▸ What you have to do
Given the records below, pull every line with the word "integration" into the answer.

Saved data entries:

== Segment start ==

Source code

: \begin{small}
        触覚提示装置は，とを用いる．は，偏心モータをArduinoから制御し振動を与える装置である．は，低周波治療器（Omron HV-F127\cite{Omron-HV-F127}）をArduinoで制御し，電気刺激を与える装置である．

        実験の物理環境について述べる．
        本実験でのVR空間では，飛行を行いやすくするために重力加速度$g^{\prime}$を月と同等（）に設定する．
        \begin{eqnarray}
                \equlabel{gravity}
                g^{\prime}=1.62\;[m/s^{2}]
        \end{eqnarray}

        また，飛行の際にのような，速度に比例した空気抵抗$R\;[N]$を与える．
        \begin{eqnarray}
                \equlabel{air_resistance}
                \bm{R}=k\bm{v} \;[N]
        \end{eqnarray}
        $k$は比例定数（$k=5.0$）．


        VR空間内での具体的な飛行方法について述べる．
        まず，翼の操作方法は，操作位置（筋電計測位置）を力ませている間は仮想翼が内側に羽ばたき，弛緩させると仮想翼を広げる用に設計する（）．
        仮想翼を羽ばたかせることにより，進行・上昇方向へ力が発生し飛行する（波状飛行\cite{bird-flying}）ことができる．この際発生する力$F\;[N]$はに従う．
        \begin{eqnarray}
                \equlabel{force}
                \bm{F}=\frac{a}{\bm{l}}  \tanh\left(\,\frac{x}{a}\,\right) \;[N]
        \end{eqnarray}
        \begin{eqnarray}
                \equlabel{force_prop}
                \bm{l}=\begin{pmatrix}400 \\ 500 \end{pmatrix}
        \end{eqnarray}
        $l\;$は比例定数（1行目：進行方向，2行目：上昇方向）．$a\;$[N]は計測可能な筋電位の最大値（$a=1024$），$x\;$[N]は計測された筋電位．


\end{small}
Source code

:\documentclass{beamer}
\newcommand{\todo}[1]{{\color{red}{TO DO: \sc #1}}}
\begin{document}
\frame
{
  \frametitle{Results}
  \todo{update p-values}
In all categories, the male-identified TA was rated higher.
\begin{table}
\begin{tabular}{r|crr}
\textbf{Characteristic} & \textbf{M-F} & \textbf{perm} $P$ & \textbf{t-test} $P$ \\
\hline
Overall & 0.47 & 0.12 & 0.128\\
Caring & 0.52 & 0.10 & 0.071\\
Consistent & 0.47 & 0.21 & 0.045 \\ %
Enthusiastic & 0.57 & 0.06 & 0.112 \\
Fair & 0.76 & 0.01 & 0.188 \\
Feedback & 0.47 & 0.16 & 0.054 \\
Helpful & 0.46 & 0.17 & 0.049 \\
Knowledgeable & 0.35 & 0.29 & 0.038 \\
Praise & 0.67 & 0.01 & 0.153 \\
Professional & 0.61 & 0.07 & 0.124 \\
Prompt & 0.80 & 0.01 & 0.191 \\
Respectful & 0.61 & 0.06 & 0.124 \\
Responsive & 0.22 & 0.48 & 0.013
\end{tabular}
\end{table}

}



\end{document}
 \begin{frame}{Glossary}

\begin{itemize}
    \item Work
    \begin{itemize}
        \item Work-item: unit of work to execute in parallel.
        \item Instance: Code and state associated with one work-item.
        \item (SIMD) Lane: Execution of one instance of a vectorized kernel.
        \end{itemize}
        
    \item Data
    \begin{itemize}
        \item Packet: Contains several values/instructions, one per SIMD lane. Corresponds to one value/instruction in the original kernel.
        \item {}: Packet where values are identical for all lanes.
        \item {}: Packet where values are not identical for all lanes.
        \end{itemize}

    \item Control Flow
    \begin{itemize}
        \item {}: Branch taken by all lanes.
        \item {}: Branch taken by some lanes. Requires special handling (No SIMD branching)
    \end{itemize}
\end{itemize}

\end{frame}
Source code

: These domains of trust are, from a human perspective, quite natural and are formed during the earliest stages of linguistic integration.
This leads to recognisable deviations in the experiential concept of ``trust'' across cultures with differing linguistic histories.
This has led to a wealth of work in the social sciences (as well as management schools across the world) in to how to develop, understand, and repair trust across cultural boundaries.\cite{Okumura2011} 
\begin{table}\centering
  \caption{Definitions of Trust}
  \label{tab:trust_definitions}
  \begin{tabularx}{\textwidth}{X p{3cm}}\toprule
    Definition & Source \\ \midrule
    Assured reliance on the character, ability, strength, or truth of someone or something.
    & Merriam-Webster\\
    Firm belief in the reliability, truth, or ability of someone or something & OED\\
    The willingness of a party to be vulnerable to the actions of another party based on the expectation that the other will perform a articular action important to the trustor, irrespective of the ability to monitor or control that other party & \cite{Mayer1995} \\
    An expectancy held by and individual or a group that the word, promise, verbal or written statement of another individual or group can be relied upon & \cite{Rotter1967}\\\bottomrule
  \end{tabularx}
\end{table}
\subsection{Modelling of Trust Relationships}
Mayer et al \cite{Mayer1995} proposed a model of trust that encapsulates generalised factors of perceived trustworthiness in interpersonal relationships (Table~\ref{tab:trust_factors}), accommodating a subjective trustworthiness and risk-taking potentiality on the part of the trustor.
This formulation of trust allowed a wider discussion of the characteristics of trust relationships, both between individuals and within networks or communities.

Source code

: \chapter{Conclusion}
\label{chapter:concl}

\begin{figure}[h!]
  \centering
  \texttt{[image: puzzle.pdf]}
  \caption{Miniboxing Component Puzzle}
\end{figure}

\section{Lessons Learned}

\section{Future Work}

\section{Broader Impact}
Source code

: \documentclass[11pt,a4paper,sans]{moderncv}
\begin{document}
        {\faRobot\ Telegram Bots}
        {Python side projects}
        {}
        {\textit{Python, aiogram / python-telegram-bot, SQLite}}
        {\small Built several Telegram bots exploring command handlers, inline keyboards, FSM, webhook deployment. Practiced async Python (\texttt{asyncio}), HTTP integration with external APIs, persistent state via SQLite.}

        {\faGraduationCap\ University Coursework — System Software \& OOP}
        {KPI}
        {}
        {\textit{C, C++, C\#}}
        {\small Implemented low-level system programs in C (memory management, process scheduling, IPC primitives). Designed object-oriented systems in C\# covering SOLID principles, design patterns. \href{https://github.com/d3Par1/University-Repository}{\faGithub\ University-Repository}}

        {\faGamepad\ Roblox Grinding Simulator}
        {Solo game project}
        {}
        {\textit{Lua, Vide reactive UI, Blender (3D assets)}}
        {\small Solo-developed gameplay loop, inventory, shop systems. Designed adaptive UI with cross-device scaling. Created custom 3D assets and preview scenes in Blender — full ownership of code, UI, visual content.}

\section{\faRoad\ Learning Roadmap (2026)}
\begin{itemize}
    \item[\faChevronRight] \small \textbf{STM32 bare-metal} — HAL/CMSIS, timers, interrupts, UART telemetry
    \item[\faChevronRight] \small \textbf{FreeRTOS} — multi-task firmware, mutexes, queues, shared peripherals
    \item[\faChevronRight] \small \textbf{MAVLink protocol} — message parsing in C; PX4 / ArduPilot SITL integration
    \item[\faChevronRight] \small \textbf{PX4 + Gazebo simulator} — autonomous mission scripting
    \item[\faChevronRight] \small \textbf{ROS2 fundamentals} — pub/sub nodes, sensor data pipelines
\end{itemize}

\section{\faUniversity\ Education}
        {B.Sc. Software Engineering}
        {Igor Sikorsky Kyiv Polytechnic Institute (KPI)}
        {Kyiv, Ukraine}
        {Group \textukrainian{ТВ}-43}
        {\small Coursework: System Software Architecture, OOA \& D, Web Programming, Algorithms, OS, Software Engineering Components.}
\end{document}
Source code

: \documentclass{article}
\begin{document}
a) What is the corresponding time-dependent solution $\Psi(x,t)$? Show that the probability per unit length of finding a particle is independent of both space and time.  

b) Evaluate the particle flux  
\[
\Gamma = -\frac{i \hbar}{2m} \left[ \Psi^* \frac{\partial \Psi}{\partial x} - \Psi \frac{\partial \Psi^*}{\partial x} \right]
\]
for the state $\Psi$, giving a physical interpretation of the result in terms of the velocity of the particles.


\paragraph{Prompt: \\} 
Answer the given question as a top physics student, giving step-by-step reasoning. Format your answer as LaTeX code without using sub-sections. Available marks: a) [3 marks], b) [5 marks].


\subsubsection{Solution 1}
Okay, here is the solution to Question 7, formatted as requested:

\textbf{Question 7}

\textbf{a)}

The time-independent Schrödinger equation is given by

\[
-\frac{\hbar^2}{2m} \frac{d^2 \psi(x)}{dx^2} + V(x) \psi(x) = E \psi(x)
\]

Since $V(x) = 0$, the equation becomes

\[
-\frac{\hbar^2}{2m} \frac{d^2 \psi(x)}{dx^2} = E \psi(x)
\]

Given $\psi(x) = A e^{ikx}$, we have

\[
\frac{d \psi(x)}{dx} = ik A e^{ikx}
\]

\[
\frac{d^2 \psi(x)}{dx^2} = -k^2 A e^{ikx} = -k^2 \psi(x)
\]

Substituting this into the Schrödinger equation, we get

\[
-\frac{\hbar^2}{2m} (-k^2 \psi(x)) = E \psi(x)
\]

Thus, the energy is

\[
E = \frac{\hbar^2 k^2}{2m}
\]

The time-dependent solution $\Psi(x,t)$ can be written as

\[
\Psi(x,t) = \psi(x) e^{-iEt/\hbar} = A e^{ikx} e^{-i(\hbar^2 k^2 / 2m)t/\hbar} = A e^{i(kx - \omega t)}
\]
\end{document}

== Segment end ==

▸ Written answer
: These domains of trust are, from a human perspective, quite natural and are formed during the earliest stages of linguistic integration.
        {\small Built several Telegram bots exploring command handlers, inline keyboards, FSM, webhook deployment. Practiced async Python (\texttt{asyncio}), HTTP integration with external APIs, persistent state via SQLite.}
    \item[\faChevronRight] \small \textbf{MAVLink protocol} — message parsing in C; PX4 / ArduPilot SITL integration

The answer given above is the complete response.